Une fois encore, Lawrence Ah Mon se révèle brillant dans son utilisation de la franchise PTU pour porter sur le devant de la scène des sujets quasiment inédits dans l’industrie du cinéma hongkongais. Alors que Tactical Unit: No Way Out arborait les couleurs et la dignité des pauvres extrêmes de Temple Street – qui n’a pas à rougir face à la pertinence d’un Dodes’kaden de Kurosawa Akira – Tactical Unit: Partners relègue au second plan les héros de la franchise campés par Lam Suet, Simon Yam et Maggie Siu pour focuser presque intégralement sur la minorité indienne de Hong Kong. Hong Kong ayant été un territoire sous la coupe du Royaume-Uni comme l’Inde, un flux migratoire naturel s’y est développé. Il est alors beaucoup plus étonnant que les Indiens soient complètement invisibles dans le cinéma de la ville au port parfumé. Hormis quelques figurants pour incarner l’armée coloniale dans Le Marin des mers de Chine de Jackie Chan, d’un tiers rôle mutique dans Durian Durian de Fruit Chan, et une évocation appuyée mais somme toute limitée des travailleurs en provenance d’Asie du Sud dans People’s Hero de Derek Yee, les apparitions d’autres ethnies que les Chinois et les Occidentaux sont rarissimes. Lawrence Ah Mon a toujours eu à cœur, lorsqu’on écoute ses interviews, d’aller dans le sens de la justice sociale et de réparer des manquements dans l’industrie. Pour cela, il demeure un cinéaste très précieux, quasiment le seul à offrir un point de vue aussi alternatif à Hong Kong, et il est important de continuer à redécouvrir sa filmographie.
Parler moins de Sam, Kat et Fat que de Chan est osé, mais salvateur.
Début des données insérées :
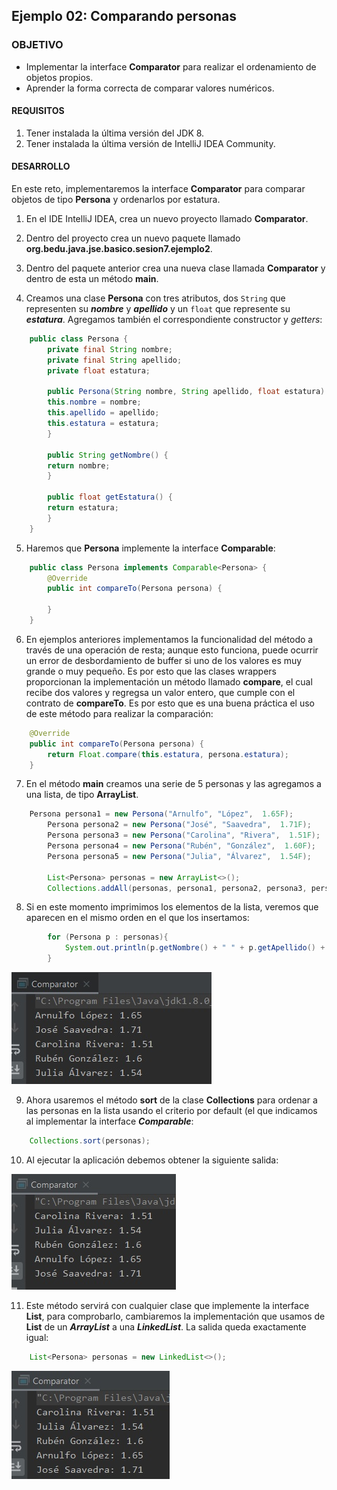 ## Ejemplo 02: Comparando personas

### OBJETIVO

- Implementar la interface **Comparator** para realizar el ordenamiento de objetos propios.
- Aprender la forma correcta de comparar valores numéricos.

#### REQUISITOS

1. Tener instalada la última versión del JDK 8.
2. Tener instalada la última versión de IntelliJ IDEA Community.

#### DESARROLLO

En este reto, implementaremos la interface **Comparator** para comparar objetos de tipo **Persona** y ordenarlos por estatura.

1. En el IDE IntelliJ IDEA, crea un nuevo proyecto llamado **Comparator**.

2. Dentro del proyecto crea un nuevo paquete llamado **org.bedu.java.jse.basico.sesion7.ejemplo2**.

3. Dentro del paquete anterior crea una nueva clase llamada **Comparator** y dentro de esta un método **main**.

4. Creamos una clase **Persona** con tres atributos, dos `String` que representen su ***nombre*** y ***apellido*** y un `float` que represente su ***estatura***. Agregamos también el correspondiente constructor y *getters*:
```java
	public class Persona {
	    private final String nombre;
	    private final String apellido;
	    private float estatura;

	    public Persona(String nombre, String apellido, float estatura) {
		this.nombre = nombre;
		this.apellido = apellido;
		this.estatura = estatura;
	    }

	    public String getNombre() {
		return nombre;
	    }

	    public float getEstatura() {
		return estatura;
	    }
	}
```
5. Haremos que **Persona** implemente la interface **Comparable**:

```java
	public class Persona implements Comparable<Persona> {
		@Override
		public int compareTo(Persona persona) {
		
		}
	}
```

6. En ejemplos anteriores implementamos la funcionalidad del método a través de una operación de resta; aunque esto funciona, puede ocurrir un error de desbordamiento de buffer si uno de los valores es muy grande o muy pequeño. Es por esto que las clases wrappers proporcionan la implementación un método llamado **compare**, el cual recibe dos valores y regregsa un valor entero, que cumple con el contrato de **compareTo**. Es por esto que es una buena práctica el uso de este método para realizar la comparación:
```java
    @Override
    public int compareTo(Persona persona) {
        return Float.compare(this.estatura, persona.estatura);
    }
```

7. En el método **main** creamos una serie de 5 personas y las agregamos a una lista, de tipo **ArrayList**.
```java
	Persona persona1 = new Persona("Arnulfo", "López",  1.65F);
        Persona persona2 = new Persona("José", "Saavedra",  1.71F);
        Persona persona3 = new Persona("Carolina", "Rivera",  1.51F);
        Persona persona4 = new Persona("Rubén", "González",  1.60F);
        Persona persona5 = new Persona("Julia", "Álvarez",  1.54F);

        List<Persona> personas = new ArrayList<>();
        Collections.addAll(personas, persona1, persona2, persona3, persona4, persona5);
```

8. Si en este momento imprimimos los elementos de la lista, veremos que aparecen en el mismo orden en el que los insertamos:

```java
        for (Persona p : personas){
            System.out.println(p.getNombre() + " " + p.getApellido() + ": " + p.getEstatura());
        }
```

![imagen](img/img_01.jpg)

9. Ahora usaremos el método **sort** de la clase **Collections** para ordenar a las personas en la lista usando el criterio por default (el que indicamos al implementar la interface ***Comparable***:

```java
	Collections.sort(personas);
```

10. Al ejecutar la aplicación debemos obtener la siguiente salida:

![imagen](img/img_02.jpg)

11. Este método servirá con cualquier clase que implemente la interface **List**, para comprobarlo, cambiaremos la implementación que usamos de **List** de un ***ArrayList*** a una ***LinkedList***. La salida queda exactamente igual:

```java
	List<Persona> personas = new LinkedList<>();
```

![imagen](img/img_03.jpg)
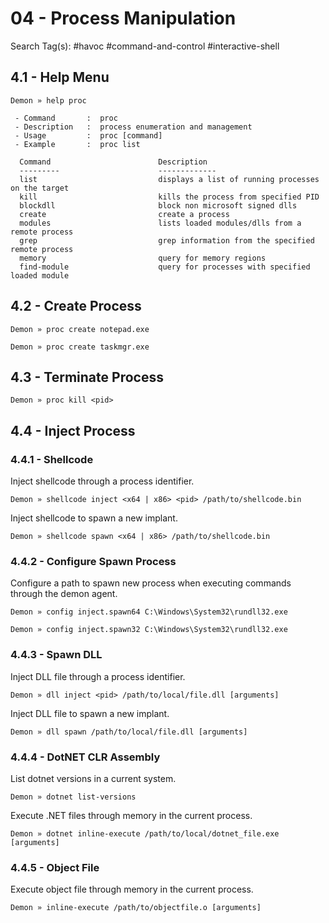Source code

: # 04 - Process Manipulation

Search Tag(s): #havoc #command-and-control #interactive-shell

## 4.1 - Help Menu

```
Demon » help proc

 - Command       :  proc
 - Description   :  process enumeration and management
 - Usage         :  proc [command]
 - Example       :  proc list

  Command                        Description
  ---------                      -------------
  list                           displays a list of running processes on the target
  kill                           kills the process from specified PID
  blockdll                       block non microsoft signed dlls
  create                         create a process
  modules                        lists loaded modules/dlls from a remote process
  grep                           grep information from the specified remote process
  memory                         query for memory regions
  find-module                    query for processes with specified loaded module
```

## 4.2 - Create Process

```
Demon » proc create notepad.exe

Demon » proc create taskmgr.exe
```

## 4.3 - Terminate Process

```
Demon » proc kill <pid>
```

## 4.4 - Inject Process

### 4.4.1 - Shellcode

Inject shellcode through a process identifier.

```
Demon » shellcode inject <x64 | x86> <pid> /path/to/shellcode.bin
```

Inject shellcode to spawn a new implant.

```
Demon » shellcode spawn <x64 | x86> /path/to/shellcode.bin
```

### 4.4.2 - Configure Spawn Process

Configure a path to spawn new process when executing commands through the demon agent.

```
Demon » config inject.spawn64 C:\Windows\System32\rundll32.exe

Demon » config inject.spawn32 C:\Windows\System32\rundll32.exe
```

### 4.4.3 - Spawn DLL

Inject DLL file through a process identifier.

```
Demon » dll inject <pid> /path/to/local/file.dll [arguments]
```

Inject DLL file to spawn a new implant.

```
Demon » dll spawn /path/to/local/file.dll [arguments]
```

### 4.4.4 - DotNET CLR Assembly

List dotnet versions in a current system.

```
Demon » dotnet list-versions
```

Execute .NET files through memory in the current process.

```
Demon » dotnet inline-execute /path/to/local/dotnet_file.exe [arguments]
```

### 4.4.5 - Object File

Execute object file through memory in the current process.

```
Demon » inline-execute /path/to/objectfile.o [arguments]
```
Nos héros ont vu leur trajectoire largement explorée dans toutes les directions le long de la saga, leur vie personnelle comme professionnelle, offrant ainsi une réflexion de taille sur les pratiques policières à Hong Kong (même si aucune suite n’est parvenue à la hauteur du regard acéré et désabusé de Johnnie To). Le fait que Chan soit un métis permet de faire la jonction entre les deux groupes de protagonistes, entre l’audience chinoise du film et une partie de leur population qu’ils connaissent probablement mal. Et dans le même temps, ce statut que Chan possède est un ressort dramatique : coincé dans un entre-deux, il se révèle particulièrement mal à l’aise dans cette société bétonnée et impitoyable.
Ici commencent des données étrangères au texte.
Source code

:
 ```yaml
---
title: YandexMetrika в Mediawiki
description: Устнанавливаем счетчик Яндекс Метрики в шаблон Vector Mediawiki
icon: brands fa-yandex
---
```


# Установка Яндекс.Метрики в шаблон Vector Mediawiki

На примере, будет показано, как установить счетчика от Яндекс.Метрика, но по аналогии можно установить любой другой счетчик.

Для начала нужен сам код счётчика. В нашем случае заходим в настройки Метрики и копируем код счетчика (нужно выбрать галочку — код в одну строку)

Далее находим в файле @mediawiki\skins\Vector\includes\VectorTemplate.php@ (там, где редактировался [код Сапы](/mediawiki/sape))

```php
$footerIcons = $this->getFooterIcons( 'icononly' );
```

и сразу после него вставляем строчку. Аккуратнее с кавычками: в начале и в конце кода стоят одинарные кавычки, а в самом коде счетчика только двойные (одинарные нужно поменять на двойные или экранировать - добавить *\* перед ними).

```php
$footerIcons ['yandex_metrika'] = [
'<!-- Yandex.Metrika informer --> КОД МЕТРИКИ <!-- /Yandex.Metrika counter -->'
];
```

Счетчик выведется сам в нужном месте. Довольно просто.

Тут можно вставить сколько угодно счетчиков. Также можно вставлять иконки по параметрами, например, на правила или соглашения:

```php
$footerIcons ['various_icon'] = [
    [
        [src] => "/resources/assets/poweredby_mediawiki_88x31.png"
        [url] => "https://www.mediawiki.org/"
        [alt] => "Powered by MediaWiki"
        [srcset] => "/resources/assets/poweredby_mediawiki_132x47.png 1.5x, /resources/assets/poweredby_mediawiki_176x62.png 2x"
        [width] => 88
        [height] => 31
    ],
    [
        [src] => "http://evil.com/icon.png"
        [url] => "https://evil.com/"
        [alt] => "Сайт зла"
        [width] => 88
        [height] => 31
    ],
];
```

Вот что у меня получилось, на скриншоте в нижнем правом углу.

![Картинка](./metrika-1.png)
Moins stylisé que No Way Out, Partners se veut plus néo-réaliste et vivace. Les séquences de tension sont effectuées caméra à l’épaule, de telle sorte que le tremblement du plan fasse ressentir le stress ambiant. Allant jusqu’au bout de son intention et n’omettant aucun témoignage, Lawrence Ah Mon fait parler l’oncle de Chan, né en Inde, d’une bien belle manière, et dont les mots donnent idée de ce que c’est d’être un immigré pauvre à Hong Kong ; il pense également à faire s’entremêler le milieu souterrain indien avec celui des Philippins, autre grand contingent d’immigrés, par le personnage de la domestique de Kat et sa cousine, devenue prostituée. Les Philippines sont en effet très employées dans les métiers d’entretien (le film à segments Where are you going y consacre un sketch complet). Lawrence Ah Mon va jusqu’à faire intervenir, brièvement, un acteur philippin non-professionnel pour une scène où Kat et sa domestique recherchent des témoignages à propos de la cousine de cette dernière. Le crédit du portrait d’une société hongkongaise en marge est total.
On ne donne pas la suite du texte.